§ Required work: Locate and copy each line in the data that contains the word "Charisma".

Saved data entries:
-- Opening Marker --
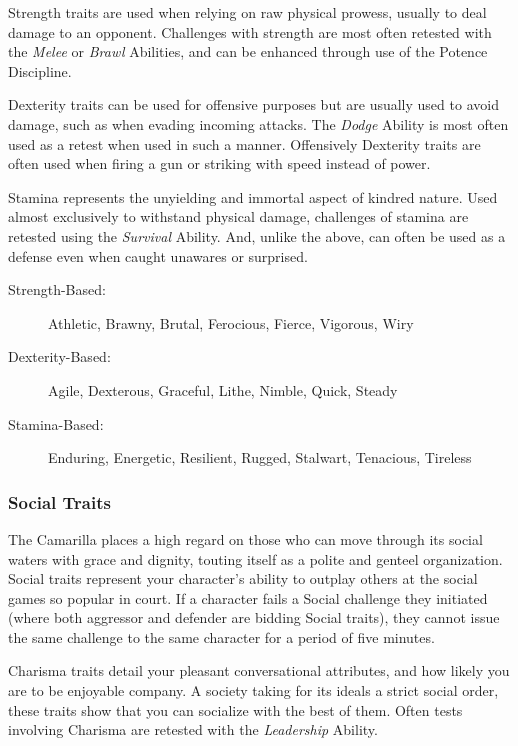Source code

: Strength traits are used when relying on raw physical prowess, usually 
to deal damage to an opponent.  Challenges with strength are most often 
retested with the \emph{Melee} or \emph{Brawl} Abilities, and can be 
enhanced through use of the Potence Discipline.

Dexterity traits can be used for offensive purposes but are usually used 
to avoid damage, such as when evading incoming attacks.  The \emph{Dodge} 
Ability is most often used as a retest when used in such a manner.  
Offensively Dexterity traits are often used when firing a gun or striking 
with speed instead of power.

Stamina represents the unyielding and immortal aspect of kindred nature.  
Used almost exclusively to withstand physical damage, challenges of stamina are 
retested using the \emph{Survival} Ability.  And, unlike the above, can often 
be used as a defense even when caught unawares or surprised.

\begin{description}
	\item[Strength-Based:]  Athletic, Brawny, Brutal, Ferocious, Fierce, 
	Vigorous, Wiry
	\item[Dexterity-Based:]  Agile, Dexterous, Graceful, Lithe, Nimble, 
	Quick, Steady
	\item[Stamina-Based:]  Enduring, Energetic, Resilient, Rugged, 
	Stalwart, Tenacious, Tireless
\end{description}

\subsubsection{Social Traits}
The Camarilla places a high regard on those who can move through its social 
waters with grace and dignity, touting itself as a polite and genteel 
organization.  Social traits represent your character's ability to 
outplay others at the social games so popular in court.  If a character fails a 
Social challenge they initiated (where both aggressor and defender are bidding 
Social traits), they cannot issue the same challenge to the same character for 
a period of five minutes.

Charisma traits detail your pleasant conversational attributes, and how 
likely you are to be enjoyable company.  A society taking for its ideals 
a strict social order, these traits show that you can socialize with the 
best of them.  Often tests involving Charisma are retested with the 
\emph{Leadership} Ability.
-- Closing Marker --
§ Reply to the task:
Charisma traits detail your pleasant conversational attributes, and how 
best of them.  Often tests involving Charisma are retested with the 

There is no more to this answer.